Nunca é demais lembrar ao leitor que ofensas exageradas podem render um processo por danos morais. Já agressões podem ter desdobramentos na área criminal. Quando os brigões chegam às vias de fato, podem responder por lesão corporal culposa ou dolosa, tentativa de homicídio e, caso se concretize, até mesmo homicídio. Além das penas de prisão, essas agressões também podem seguir na instância Cível e representar prejuízo financeiro adicional ao brigão. Melhor mesmo é evitar.
Resgate de credibilidade

O especialista em trânsito, Anderson Manzoli, concorda com os resultados da pesquisa. “Uma das formas de você entender a saúde mental de uma sociedade, de um grupo, é justamente estudando seu comportamento nos espaços públicos compartilhados. Por exemplo o trânsito. Ele reflete bastante um grupo de pessoas, ao ser colocado no espaço público em comum, como eles se comportam. Como nós sabemos, existe hoje uma impunidade muito grande em relação às leis de trânsito.”
Manzoli é engenheiro civil com mestrado no Departamento de Transportes da Universidade de São Paulo (USP) – São Carlos. Ele destaca que muitas vezes a sinalização é bem-feita, não há falha na infraestrutura e sinalização, mas os desrespeitos acontecem mesmo assim e com frequência.
“Placas de pare não sendo respeitadas, estacionamentos que deveriam ser para algum grupo específico, como idosos, não são respeitados. As pessoas muitas vezes não param nos semáforos, excedem o limite de velocidade ou dirigem sob efeito de substâncias que não poderiam, como álcool ou drogas. Não se vê uma sensação de que esses infratores sofram algum tipo de repressão no trânsito”, explica.
Outro ponto que preocupa: os condutores em geral não enxergam quem está no veículo ou moto a seu lado como alguém que está trabalhando, um pai ou mãe de família, um filho querido. “E muitas vezes acabam não se importando em provocar um acidente.
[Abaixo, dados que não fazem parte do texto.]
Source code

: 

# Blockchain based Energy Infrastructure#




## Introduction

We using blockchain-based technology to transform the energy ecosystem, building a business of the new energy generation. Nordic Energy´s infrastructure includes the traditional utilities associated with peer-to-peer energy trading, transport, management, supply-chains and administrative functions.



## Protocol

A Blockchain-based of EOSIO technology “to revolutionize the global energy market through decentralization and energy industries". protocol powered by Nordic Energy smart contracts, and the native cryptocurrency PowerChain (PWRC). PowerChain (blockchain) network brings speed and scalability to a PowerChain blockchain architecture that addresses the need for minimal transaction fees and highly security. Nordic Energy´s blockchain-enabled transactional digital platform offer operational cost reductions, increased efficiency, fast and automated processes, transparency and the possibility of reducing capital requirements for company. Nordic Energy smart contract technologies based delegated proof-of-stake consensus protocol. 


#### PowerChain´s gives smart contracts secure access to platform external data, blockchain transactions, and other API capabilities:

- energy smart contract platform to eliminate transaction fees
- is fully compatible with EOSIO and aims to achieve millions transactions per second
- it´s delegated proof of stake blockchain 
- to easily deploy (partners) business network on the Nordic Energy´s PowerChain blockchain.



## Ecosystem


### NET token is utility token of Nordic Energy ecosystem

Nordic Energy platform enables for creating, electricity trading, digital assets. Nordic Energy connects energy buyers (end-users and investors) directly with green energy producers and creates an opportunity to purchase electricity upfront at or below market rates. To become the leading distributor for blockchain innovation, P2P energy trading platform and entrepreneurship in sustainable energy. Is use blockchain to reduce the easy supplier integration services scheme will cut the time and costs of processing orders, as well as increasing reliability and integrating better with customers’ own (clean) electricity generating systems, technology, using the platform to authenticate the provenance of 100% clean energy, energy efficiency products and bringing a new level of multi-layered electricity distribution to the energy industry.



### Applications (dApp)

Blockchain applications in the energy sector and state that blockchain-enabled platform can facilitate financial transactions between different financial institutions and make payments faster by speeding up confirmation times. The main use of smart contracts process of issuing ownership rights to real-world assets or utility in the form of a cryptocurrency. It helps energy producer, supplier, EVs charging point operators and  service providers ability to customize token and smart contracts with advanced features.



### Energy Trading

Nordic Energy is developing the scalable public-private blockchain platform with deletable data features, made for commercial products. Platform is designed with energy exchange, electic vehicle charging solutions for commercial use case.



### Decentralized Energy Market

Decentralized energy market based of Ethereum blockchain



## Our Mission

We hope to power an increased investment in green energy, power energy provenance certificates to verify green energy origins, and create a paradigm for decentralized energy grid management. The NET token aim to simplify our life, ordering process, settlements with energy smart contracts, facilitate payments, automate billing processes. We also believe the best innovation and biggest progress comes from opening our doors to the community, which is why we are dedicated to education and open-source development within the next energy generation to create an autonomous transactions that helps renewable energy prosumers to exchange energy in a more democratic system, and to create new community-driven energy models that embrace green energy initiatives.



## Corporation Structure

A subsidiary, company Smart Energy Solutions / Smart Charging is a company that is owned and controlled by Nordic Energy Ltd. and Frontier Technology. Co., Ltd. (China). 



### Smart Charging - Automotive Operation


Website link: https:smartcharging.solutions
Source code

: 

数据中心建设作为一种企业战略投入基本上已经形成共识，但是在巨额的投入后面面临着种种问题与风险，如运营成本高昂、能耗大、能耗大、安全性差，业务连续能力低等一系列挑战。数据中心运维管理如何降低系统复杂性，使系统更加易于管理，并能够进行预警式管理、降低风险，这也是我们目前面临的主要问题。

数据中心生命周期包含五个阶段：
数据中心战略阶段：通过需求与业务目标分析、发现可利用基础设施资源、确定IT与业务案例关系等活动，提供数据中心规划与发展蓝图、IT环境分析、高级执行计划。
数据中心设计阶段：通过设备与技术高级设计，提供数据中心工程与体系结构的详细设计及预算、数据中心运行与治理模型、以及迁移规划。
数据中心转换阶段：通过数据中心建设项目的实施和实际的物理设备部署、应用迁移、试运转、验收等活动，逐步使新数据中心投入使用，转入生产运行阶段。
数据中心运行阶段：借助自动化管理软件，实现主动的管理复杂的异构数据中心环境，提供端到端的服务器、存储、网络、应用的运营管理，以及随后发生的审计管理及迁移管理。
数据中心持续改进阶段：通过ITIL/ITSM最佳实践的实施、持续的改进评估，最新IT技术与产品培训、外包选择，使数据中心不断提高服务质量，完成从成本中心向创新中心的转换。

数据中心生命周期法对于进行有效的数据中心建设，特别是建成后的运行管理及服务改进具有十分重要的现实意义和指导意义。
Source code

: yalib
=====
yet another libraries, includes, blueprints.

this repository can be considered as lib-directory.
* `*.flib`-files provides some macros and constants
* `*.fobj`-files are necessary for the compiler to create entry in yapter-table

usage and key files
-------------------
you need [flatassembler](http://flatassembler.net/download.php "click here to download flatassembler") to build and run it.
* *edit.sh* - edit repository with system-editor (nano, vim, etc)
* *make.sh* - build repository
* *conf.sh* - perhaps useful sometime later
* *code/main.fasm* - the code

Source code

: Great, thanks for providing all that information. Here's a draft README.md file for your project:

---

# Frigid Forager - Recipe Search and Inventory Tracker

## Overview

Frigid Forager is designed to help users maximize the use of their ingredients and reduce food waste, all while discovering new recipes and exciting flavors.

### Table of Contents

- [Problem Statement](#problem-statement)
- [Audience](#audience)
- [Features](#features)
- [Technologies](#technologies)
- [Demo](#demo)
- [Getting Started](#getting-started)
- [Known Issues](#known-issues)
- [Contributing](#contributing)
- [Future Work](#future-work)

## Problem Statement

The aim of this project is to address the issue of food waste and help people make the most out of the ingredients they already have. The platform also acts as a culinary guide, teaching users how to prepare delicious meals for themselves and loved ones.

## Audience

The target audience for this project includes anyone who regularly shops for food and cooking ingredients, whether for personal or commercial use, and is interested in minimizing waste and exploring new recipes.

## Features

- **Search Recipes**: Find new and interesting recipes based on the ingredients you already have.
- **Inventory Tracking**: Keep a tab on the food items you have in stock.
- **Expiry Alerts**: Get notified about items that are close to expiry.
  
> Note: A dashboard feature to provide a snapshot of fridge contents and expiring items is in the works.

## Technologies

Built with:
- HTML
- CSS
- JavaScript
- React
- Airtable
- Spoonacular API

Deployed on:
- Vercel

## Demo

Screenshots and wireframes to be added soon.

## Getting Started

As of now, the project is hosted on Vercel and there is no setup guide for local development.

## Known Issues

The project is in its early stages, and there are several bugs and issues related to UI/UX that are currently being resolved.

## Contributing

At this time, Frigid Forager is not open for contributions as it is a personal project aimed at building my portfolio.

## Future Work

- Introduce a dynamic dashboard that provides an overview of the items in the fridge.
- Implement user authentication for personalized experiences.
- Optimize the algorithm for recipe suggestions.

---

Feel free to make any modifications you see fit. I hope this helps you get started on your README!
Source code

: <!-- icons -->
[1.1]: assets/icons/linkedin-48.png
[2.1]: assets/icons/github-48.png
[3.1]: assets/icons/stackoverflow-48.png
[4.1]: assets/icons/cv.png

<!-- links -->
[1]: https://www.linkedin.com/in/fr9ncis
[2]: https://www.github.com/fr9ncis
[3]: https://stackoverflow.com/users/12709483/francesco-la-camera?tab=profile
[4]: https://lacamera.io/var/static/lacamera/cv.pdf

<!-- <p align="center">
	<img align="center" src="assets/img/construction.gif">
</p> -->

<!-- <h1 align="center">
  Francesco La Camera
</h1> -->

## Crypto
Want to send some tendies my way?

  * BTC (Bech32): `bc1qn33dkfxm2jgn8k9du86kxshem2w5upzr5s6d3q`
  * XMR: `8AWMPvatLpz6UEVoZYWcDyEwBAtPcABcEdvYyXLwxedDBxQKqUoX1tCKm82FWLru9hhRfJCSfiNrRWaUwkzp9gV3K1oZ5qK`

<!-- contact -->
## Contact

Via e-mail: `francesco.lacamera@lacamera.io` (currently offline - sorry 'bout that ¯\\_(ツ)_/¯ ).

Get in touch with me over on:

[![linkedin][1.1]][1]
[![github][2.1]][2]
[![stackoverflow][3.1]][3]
Em vez de agir com empatia, acabam agindo com impulsividade e estresse”, aduz.
Para mudar isso, o especialista em trânsito destaca que é preciso tirar a sensação de impunidade daqueles que desrespeitam a lei. “Quando se desencoraja o motorista ou o motociclista a cometer uma infração de trânsito, acaba, indiretamente, dando um recado para a sociedade. O espaço público tem regras sim, é de todos nós.”
Manzoli aconselha prudência e calma a quem se envolver em um acidente ou discussão de trânsito. Os casos podem ser resolvidos pacificamente. “Mas é a hora em que o ego fala mais forte. A pessoa quer ter razão e descarregar, muitas vezes, toda a sua frustração e raiva naquele momento”, acrescenta.
E se uma discussão ou acidente de trânsito levam uma pessoa a tirar a vida de outra, o engenheiro de trânsito acredita que isso demonstre a falência do Estado e da Justiça. “Hoje, a maioria dos motoristas não confiam no Estado, não acreditam na Justiça. Acham que esses dois elementos perderam seu poder e credibilidade”, aponta.
Quando um motorista envolvido em uma discussão ou batida persegue outro, isso evidencia a falência dos poderes públicos. Manzoli defende que seja feito um resgate.
“O Estado precisa investir mais na educação para o trânsito. Trabalhar com mais fiscalização efetiva, punindo com mais rigor as infrações de trânsito e os comportamentos agressivos que, muitas vezes podem ser flagrados por câmeras. Antes havia mais campanhas de conscientização, hoje está mais raro. É preciso chamar constantemente o motorista para que tenha um comportamento no trânsito um pouco mais acolhedor. Ter mais empatia, aceitar um pouco mais que outro pode errar, mas não pegar quem erra e apenas passar a mão na cabeça. Tem que multar quem erra, se não tiver condições, tirar a habilitação do infrator.”
Acima de tudo, o especialista em trânsito defende que os motoristas filmados ou flagrados em atitudes agressivas sejam chamados para tratamento psicológico, sob pena de perder a habilitação. “É preciso ter esse apoio para entender e mitigar esse comportamento”, conclui.